The structure of the piece follows a variation on ternary (A–B–A′) form. A begins in bar 1; B begins in bar 42; and A′ begins in bar 48. This three-part form is articulated by the dynamic structure: A and A′ have only soft dynamics (piano or softer), while B has a wider dynamic from piano to forte. The B section is also set apart by a faster tempo and increased density of notes. Finally, the A and A′ sections are characterized by a whole-tone scale, while the B section is characterized by the pentatonic scale. The whole-tone scale and the soft dynamics give the A and A′ sections a mysterious and eerie mood. In the B section, the louder dynamics, the faster passage, and the more consonant and familiar pentatonic scale give the listener a break from the eerie tone, allowing a brief moment of clarity.

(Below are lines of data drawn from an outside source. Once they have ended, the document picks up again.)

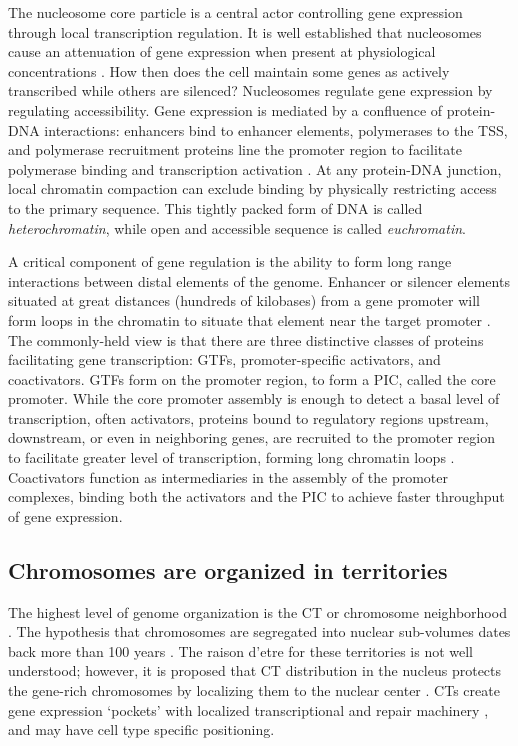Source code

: The nucleosome core particle is a central actor controlling gene expression through local transcription regulation.  It is well established that nucleosomes
cause an attenuation of gene expression when present at physiological concentrations \citep{brown1984, lorch1987,laybourn1991,juan1994}. How
then does the cell maintain some genes as actively transcribed while others are silenced?  Nucleosomes regulate gene expression by regulating accessibility.
Gene expression is mediated by a confluence of protein-DNA interactions: enhancers bind to enhancer elements, polymerases to the \gls{TSS}, and polymerase
recruitment proteins line the promoter region to facilitate polymerase binding and transcription activation \citep{cox2008}.  At any protein-DNA junction,
local chromatin compaction can exclude binding by physically restricting access to the primary sequence.  This tightly packed form of DNA is called
\textit{\gls{heterochromatin}}, while open and accessible sequence is called \textit{\gls{euchromatin}}.

A critical component of gene regulation is the ability to form long range interactions between distal elements of the genome.  Enhancer or silencer elements
situated at great distances (hundreds of kilobases) from a gene promoter will form loops in the chromatin to situate that element near the target
promoter \citep{heintzman2007}.  The commonly-held view is that there are three distinctive classes of proteins facilitating gene transcription: \glspl{GTF},
promoter-specific activators, and coactivators.  \glspl{GTF} form on the promoter region, to form a \gls{PIC}, called the \gls{core promoter}.  While the
\gls{core promoter} assembly is enough to detect a basal level of transcription, often activators, proteins bound to regulatory regions upstream, downstream,
or even in neighboring genes, are recruited to the promoter region to facilitate greater level of transcription, forming long chromatin loops \citep{ptashne1997}.
Coactivators function as intermediaries in the assembly of the promoter complexes, binding both the activators and the \gls{PIC} to achieve faster throughput of
gene expression.

\subsection*{Chromosomes are organized in territories}

The highest level of genome organization is the \gls{CT} or chromosome neighborhood \citep{cremer2001}.  The hypothesis that chromosomes are segregated into
nuclear sub-volumes dates back more than 100 years \citep{cremer1993}.  The raison d'etre for these territories is not well understood; however, it is proposed
that \gls{CT} distribution in the nucleus protects the gene-rich chromosomes by localizing them to the nuclear center \citep{boyle2001, federico2006}.
\glspl{CT} create gene expression `pockets' with localized transcriptional and repair machinery \citep{bolzer2005}, and may have cell type specific positioning.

Pentatonic scale in Debussy's "Voiles", Préludes, Book I, no. 2, mm. 43–45.

If interpreting the movement in light of "veils", the eerie, mysterious mood of the A section sounds veiled. The clearer, more open sound of the B section generates an impression that the veil is removed, but returns for the A′ section. If one takes "sails" as a possible understanding of the title, that leads to a possible image of a becalmed ship in the A and A′ sections, with the clearer, louder, brighter B section denoting a more open sea and sails full of wind. Generally however, the structure of the piece is difficult to categorise. Some say that the pentatonic section forms the B part but, in truth, it is not clear enough to state it is definitely A–B–A. Others argue that it follows a rounded binary form more than ternary form due to the fact that there is an A part, B part and then another section at the end, concluding all of his ideas.